Today's finance minister faces some familiar problems linked to a rigid bureaucracy, but has still managed to steer his country's economy clear of the problems that afflict its neighbours.
Ranked No3: Choi Kyung-hwan, Republic of Korea
The Korean system involves a stable and powerful bureaucracy that runs the Ministry of Finance and Strategy, and ephemeral ministers. Ministers are appointed by the president to achieve a political goal. Things get done when that goal meets the bureaucracy’s agenda. Very little is accomplished otherwise.
That makes it difficult to assess the performance of the minister of finance and strategy but Choi Kyung-hwan appears to have performed in line with the norm.
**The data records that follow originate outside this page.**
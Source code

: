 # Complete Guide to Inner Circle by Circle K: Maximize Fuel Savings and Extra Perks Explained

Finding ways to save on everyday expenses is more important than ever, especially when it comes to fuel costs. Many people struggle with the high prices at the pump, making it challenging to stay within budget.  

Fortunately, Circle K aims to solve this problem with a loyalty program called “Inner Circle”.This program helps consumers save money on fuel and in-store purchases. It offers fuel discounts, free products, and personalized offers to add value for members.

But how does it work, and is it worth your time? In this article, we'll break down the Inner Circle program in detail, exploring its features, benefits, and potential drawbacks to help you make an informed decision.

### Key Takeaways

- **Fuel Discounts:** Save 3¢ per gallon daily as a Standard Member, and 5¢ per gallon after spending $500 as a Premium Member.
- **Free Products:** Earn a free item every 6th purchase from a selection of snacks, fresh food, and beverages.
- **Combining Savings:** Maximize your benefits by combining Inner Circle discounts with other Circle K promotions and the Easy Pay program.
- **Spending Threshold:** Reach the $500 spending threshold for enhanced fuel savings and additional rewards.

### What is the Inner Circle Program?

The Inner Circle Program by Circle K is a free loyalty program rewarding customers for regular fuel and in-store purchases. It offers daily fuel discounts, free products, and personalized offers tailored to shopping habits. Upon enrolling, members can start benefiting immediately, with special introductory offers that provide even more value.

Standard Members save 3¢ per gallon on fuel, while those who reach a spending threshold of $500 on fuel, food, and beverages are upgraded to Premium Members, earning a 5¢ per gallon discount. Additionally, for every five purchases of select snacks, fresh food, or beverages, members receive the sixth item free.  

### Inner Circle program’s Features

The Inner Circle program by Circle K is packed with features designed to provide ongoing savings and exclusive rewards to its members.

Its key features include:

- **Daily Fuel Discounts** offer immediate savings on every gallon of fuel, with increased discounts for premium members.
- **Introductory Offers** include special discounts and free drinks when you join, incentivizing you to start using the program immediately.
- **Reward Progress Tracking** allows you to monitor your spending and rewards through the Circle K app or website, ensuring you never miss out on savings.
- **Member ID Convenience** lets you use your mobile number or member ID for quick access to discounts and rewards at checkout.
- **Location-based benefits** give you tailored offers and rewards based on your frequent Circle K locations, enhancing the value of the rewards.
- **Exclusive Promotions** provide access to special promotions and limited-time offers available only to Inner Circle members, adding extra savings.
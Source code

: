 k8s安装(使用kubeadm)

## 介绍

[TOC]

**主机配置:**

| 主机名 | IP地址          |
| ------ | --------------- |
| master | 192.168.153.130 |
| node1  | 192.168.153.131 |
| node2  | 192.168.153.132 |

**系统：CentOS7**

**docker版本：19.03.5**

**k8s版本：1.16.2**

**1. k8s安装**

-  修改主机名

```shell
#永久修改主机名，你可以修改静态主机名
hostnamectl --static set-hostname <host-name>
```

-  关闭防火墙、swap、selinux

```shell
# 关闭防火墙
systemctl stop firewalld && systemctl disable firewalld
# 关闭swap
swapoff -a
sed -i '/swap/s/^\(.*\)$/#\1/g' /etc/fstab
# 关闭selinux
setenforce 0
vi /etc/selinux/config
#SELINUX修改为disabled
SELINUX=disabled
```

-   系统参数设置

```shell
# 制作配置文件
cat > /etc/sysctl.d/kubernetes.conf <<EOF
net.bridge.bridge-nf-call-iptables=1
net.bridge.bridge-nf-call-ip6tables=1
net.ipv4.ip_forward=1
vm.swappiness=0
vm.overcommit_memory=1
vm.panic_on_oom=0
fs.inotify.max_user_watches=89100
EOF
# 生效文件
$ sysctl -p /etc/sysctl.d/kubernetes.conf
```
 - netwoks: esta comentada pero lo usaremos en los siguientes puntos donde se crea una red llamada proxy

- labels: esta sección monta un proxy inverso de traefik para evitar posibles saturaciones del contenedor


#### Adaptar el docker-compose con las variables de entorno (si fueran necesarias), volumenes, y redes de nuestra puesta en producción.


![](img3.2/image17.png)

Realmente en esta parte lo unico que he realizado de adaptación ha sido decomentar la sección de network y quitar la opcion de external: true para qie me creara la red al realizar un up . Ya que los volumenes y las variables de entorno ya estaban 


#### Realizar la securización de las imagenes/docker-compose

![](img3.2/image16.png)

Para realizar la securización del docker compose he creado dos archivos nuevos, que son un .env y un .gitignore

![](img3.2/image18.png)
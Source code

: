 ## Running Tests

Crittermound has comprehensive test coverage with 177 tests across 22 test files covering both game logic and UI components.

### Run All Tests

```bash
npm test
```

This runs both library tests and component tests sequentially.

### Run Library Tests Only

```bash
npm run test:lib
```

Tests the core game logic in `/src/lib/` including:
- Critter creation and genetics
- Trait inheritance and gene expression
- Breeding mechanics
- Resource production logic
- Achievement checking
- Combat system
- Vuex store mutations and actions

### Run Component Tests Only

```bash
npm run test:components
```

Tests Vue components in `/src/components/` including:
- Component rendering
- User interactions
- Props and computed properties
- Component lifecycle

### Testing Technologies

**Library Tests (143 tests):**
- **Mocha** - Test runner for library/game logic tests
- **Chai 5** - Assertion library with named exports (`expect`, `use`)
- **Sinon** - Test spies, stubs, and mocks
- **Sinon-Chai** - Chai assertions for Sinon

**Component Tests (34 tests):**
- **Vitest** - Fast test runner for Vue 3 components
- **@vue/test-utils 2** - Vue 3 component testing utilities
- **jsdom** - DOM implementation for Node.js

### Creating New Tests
He came into office in 2014 and made a lot of noise about reforming the economy, with growth that year slowing to 3.6% in the first quarter from 3.9% a year earlier.
Choi pledged not to increase personal income taxes but to expand the national budget to meet the economic challenges – code for increased borrowing and spending. He also promised to ease financial and housing regulations to make life easier for small businesses and homeowners.
Choi got off to a promising start, with a $40 billion stimulus package to compensate for a decline in private spending. It did not address structural reforms, such as ending subsidies to zombie companies in industries such as shipbuilding, helping families to reduce debt, or getting companies to pay higher wages. But for a time, equity and currency markets responded positively.
By late 2015, it didn’t look like Choi’s spending bill was achieving much, with GDP growth slipping below 3%, export volumes continuing to decline, household debt rising, and employment barely budging.
Yet none of that may matter. Korea’s performance isn’t stellar but it’s better than that of its neighbours. Households are in debt but Korea in aggregate enjoys a current account surplus. Domestic demand remains steady even as China’s slowdown crimps exporters. Wages haven’t risen but employment is still robust. The government also has ample room for more fiscal stimulus if required.
Investors have confidence in Korea, whose markets have been relatively stable. On Choi’s watch, Standard & Poor’s upgraded Korea’s credit rating to AA-.
In short, Choi scored some political points; the bureaucracy continues to guard the nation’s position; investors are happy; and compared with most other countries, regionally and globally, Korea is performing well and better able to withstand market volatility.